WHAT IS BEING ASKED: Print again, word for word, all of the records below, and leave the pictures out.
---------- EXERCISE DATA
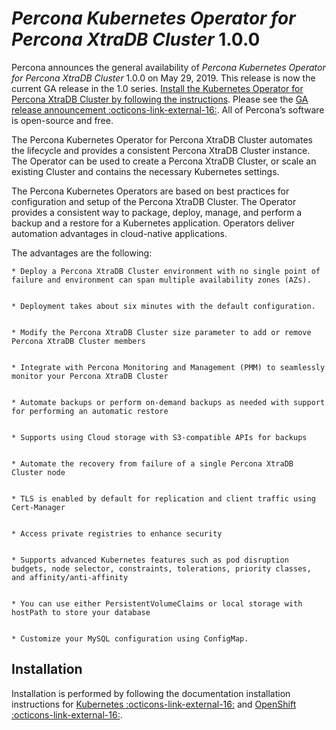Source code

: # *Percona Kubernetes Operator for Percona XtraDB Cluster* 1.0.0

Percona announces the general availability of *Percona Kubernetes Operator for Percona XtraDB Cluster* 1.0.0 on May 29, 2019. This release is now the current GA release in the 1.0 series. [Install the Kubernetes Operator for Percona XtraDB Cluster by following the instructions](../kubernetes.md). Please see the [GA release announcement :octicons-link-external-16:](https://www.percona.com/blog/2019/05/29/percona-kubernetes-operators/). All of Percona’s software is open-source and free.

The Percona Kubernetes Operator for Percona XtraDB Cluster automates the lifecycle and provides a consistent Percona XtraDB Cluster instance. The Operator can be used to create a Percona XtraDB Cluster, or scale an existing Cluster and contains the necessary Kubernetes settings.

The Percona Kubernetes Operators are based on best practices for configuration and setup of the Percona XtraDB Cluster. The Operator provides a consistent way to package, deploy, manage, and perform a backup and a restore for a Kubernetes application. Operators deliver automation advantages in cloud-native applications.

The advantages are the following:

    
    * Deploy a Percona XtraDB Cluster environment with no single point of failure and environment can span multiple availability zones (AZs).


    * Deployment takes about six minutes with the default configuration.


    * Modify the Percona XtraDB Cluster size parameter to add or remove Percona XtraDB Cluster members


    * Integrate with Percona Monitoring and Management (PMM) to seamlessly monitor your Percona XtraDB Cluster


    * Automate backups or perform on-demand backups as needed with support for performing an automatic restore


    * Supports using Cloud storage with S3-compatible APIs for backups


    * Automate the recovery from failure of a single Percona XtraDB Cluster node


    * TLS is enabled by default for replication and client traffic using Cert-Manager


    * Access private registries to enhance security


    * Supports advanced Kubernetes features such as pod disruption budgets, node selector, constraints, tolerations, priority classes, and affinity/anti-affinity


    * You can use either PersistentVolumeClaims or local storage with hostPath to store your database


    * Customize your MySQL configuration using ConfigMap.

## Installation

Installation is performed by following the documentation installation instructions for [Kubernetes :octicons-link-external-16:](https://www.percona.com/doc/kubernetes-operator-for-pxc/kubernetes.html) and [OpenShift :octicons-link-external-16:](https://www.percona.com/doc/kubernetes-operator-for-pxc/openshift.html).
--------------------
FINISHED TASK:
Source code

: # *Percona Kubernetes Operator for Percona XtraDB Cluster* 1.0.0

Percona announces the general availability of *Percona Kubernetes Operator for Percona XtraDB Cluster* 1.0.0 on May 29, 2019. This release is now the current GA release in the 1.0 series. [Install the Kubernetes Operator for Percona XtraDB Cluster by following the instructions](../kubernetes.md). Please see the [GA release announcement :octicons-link-external-16:](https://www.percona.com/blog/2019/05/29/percona-kubernetes-operators/). All of Percona’s software is open-source and free.

The Percona Kubernetes Operator for Percona XtraDB Cluster automates the lifecycle and provides a consistent Percona XtraDB Cluster instance. The Operator can be used to create a Percona XtraDB Cluster, or scale an existing Cluster and contains the necessary Kubernetes settings.

The Percona Kubernetes Operators are based on best practices for configuration and setup of the Percona XtraDB Cluster. The Operator provides a consistent way to package, deploy, manage, and perform a backup and a restore for a Kubernetes application. Operators deliver automation advantages in cloud-native applications.

The advantages are the following:

    
    * Deploy a Percona XtraDB Cluster environment with no single point of failure and environment can span multiple availability zones (AZs).


    * Deployment takes about six minutes with the default configuration.


    * Modify the Percona XtraDB Cluster size parameter to add or remove Percona XtraDB Cluster members


    * Integrate with Percona Monitoring and Management (PMM) to seamlessly monitor your Percona XtraDB Cluster


    * Automate backups or perform on-demand backups as needed with support for performing an automatic restore


    * Supports using Cloud storage with S3-compatible APIs for backups


    * Automate the recovery from failure of a single Percona XtraDB Cluster node


    * TLS is enabled by default for replication and client traffic using Cert-Manager


    * Access private registries to enhance security


    * Supports advanced Kubernetes features such as pod disruption budgets, node selector, constraints, tolerations, priority classes, and affinity/anti-affinity


    * You can use either PersistentVolumeClaims or local storage with hostPath to store your database


    * Customize your MySQL configuration using ConfigMap.

## Installation

Installation is performed by following the documentation installation instructions for [Kubernetes :octicons-link-external-16:](https://www.percona.com/doc/kubernetes-operator-for-pxc/kubernetes.html) and [OpenShift :octicons-link-external-16:](https://www.percona.com/doc/kubernetes-operator-for-pxc/openshift.html).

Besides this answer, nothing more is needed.